“Heartbreak Ridge” is a rarely generous serving of red meat to Eastwood’s fanbase. He stars as Gunnery Sergeant Tom Highway, a Korean War hero who’s spent the majority of his post-combat career in a bottle of booze. When Highway gets the opportunity to set up shop at his old stomping grounds in Camp Lejeune, North Carolina, he finds himself at odds with a hostile commanding officer (Everett McGill), who assigns him to the laziest unit on base. Highway, determined to shape up, goes to work on his layabout charges, but his achievement will ring hollow if he doesn’t reconcile with his ex-wife, Aggie Highway (Mason).
Mason had been nominated for four Academy Awards prior to getting cast in “Heartbreak Ridge,” and this was her first film role since she divorced playwright Neil Simon in 1983. So there’s some added stink on her fastball when, in response to Tom’s bon mot “You never talked dirty like that when we were married,” she fires back, “Yes, I did; you were just never around to hear it.”
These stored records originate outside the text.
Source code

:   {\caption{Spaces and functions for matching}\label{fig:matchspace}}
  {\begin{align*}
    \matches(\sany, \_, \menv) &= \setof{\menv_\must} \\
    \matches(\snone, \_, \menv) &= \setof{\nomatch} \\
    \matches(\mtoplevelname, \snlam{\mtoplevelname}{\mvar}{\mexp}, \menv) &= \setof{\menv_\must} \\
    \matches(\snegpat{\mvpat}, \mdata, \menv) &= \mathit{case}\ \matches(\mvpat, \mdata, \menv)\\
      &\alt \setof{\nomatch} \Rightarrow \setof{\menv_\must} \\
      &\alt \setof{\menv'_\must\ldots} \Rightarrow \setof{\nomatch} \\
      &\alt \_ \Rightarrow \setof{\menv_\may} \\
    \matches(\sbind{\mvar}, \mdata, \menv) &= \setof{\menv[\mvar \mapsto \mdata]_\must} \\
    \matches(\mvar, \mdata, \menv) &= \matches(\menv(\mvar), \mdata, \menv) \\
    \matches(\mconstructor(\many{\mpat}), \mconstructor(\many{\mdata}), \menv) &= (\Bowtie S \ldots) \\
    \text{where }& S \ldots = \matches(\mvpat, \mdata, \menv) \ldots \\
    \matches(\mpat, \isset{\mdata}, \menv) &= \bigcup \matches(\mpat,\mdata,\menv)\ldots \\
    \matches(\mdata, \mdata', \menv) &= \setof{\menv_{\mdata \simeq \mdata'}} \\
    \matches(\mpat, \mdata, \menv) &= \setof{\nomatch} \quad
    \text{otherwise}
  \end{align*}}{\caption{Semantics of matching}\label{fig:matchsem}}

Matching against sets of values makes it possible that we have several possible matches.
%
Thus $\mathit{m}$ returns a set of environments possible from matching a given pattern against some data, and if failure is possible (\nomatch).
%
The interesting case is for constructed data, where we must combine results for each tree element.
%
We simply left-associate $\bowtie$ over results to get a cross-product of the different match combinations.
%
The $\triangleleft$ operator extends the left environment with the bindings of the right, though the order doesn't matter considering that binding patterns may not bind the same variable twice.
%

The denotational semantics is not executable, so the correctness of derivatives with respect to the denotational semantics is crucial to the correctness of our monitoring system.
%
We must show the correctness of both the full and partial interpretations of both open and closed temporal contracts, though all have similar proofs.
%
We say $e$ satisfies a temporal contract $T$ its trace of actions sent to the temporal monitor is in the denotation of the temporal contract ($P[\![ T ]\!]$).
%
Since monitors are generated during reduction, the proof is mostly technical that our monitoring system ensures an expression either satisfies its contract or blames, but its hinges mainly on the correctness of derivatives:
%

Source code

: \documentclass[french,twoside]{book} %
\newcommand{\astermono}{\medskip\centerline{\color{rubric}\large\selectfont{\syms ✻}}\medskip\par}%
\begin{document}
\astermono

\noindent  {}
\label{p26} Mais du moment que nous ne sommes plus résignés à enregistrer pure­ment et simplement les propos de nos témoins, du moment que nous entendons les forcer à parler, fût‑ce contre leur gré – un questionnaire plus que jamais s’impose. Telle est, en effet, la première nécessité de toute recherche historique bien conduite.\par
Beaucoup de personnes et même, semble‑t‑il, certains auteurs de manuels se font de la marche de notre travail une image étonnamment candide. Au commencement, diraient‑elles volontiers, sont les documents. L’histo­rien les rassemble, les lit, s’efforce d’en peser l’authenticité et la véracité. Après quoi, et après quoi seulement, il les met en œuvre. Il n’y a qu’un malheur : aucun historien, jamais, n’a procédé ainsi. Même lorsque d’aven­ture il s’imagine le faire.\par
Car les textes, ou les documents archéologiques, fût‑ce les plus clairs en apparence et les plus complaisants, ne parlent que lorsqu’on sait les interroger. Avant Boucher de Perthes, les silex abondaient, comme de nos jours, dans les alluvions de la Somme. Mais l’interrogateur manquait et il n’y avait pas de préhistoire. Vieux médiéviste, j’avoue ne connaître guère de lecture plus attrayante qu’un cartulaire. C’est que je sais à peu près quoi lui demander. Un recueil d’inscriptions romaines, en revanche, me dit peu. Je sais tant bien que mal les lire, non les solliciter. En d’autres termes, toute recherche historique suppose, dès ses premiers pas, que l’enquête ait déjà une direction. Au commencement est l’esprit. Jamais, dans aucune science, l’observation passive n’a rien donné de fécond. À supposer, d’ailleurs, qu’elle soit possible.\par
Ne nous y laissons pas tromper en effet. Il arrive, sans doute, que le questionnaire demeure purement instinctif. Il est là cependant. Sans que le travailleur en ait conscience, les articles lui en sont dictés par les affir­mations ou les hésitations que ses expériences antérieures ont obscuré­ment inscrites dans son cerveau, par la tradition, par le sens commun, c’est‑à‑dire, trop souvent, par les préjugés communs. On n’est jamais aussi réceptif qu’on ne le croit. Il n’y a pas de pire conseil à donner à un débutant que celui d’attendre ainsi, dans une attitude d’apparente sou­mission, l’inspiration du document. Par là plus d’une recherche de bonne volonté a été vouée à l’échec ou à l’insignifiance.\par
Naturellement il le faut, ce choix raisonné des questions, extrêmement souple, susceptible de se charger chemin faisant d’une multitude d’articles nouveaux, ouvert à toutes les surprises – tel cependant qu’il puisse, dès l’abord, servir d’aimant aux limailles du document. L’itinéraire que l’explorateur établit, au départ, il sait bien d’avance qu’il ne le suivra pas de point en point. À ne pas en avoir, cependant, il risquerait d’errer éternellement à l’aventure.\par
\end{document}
In an interview with Roger Ebert, Eastwood said he saw old-school, movie-star toughness in Mason. As he said:
“The stronger the participation of the female characters, the better the movie. They knew that in the old days when women stars were equally as important as men. [Katherine] Hepburn, [Bette] Davis, [Claudette] Colbert. They had great faces and great voices. By the 1950s, somehow all the female roles became sort of glorified gals in blue jeans at the next-door barbecue. They’d lost their strength. Now they get a few lines, a little sex scene, and that’s the end of it. I’m a lot more interested in women than that.”